Input records —
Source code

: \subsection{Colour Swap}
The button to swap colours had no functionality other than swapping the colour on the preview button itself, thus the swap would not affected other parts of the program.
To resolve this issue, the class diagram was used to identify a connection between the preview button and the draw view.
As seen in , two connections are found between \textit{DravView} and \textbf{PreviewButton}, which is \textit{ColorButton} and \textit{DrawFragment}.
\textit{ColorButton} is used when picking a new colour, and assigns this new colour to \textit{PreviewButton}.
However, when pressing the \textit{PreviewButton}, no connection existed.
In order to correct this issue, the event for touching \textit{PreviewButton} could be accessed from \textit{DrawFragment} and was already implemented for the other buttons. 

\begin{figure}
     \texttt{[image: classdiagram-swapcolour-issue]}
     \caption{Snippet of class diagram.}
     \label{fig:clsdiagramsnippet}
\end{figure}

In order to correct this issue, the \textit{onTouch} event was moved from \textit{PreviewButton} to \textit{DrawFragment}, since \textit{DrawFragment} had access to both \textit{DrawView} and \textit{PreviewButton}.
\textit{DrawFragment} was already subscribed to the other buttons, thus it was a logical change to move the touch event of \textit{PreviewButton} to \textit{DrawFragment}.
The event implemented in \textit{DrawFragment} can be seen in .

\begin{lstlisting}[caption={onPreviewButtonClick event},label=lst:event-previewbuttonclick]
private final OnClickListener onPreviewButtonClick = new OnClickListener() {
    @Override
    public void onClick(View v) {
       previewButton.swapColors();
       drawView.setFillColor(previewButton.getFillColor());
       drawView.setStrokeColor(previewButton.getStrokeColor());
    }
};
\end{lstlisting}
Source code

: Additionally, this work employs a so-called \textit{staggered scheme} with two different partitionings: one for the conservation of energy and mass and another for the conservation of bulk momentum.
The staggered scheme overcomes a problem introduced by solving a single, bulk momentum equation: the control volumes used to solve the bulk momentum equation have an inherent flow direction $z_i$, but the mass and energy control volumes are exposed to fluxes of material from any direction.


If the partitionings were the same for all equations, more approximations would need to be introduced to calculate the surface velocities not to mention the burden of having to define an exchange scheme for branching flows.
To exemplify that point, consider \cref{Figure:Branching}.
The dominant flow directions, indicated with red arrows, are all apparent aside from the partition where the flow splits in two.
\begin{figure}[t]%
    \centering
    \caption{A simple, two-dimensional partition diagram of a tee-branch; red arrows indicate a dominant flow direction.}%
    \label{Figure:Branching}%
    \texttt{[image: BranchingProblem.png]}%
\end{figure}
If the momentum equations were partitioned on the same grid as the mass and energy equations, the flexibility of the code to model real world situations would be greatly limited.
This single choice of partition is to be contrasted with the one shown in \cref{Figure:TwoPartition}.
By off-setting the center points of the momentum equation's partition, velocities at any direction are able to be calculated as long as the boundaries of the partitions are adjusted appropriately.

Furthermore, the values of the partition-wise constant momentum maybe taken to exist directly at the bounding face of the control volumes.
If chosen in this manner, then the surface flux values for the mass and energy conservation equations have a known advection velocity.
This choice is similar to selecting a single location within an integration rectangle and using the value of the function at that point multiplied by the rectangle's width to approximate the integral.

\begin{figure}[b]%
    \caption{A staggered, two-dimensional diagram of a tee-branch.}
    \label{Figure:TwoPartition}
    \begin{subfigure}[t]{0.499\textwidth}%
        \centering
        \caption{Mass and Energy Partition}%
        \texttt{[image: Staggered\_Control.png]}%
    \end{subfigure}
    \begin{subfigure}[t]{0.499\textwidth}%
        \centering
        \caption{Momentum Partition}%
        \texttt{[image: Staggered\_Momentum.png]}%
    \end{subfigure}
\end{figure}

Task prompt —
Which lines above contain the word "begin"? Copy all of them.

Task answer —
\begin{figure}
\begin{lstlisting}[caption={onPreviewButtonClick event},label=lst:event-previewbuttonclick]
\begin{figure}[t]%
\begin{figure}[b]%
    \begin{subfigure}[t]{0.499\textwidth}%
    \begin{subfigure}[t]{0.499\textwidth}%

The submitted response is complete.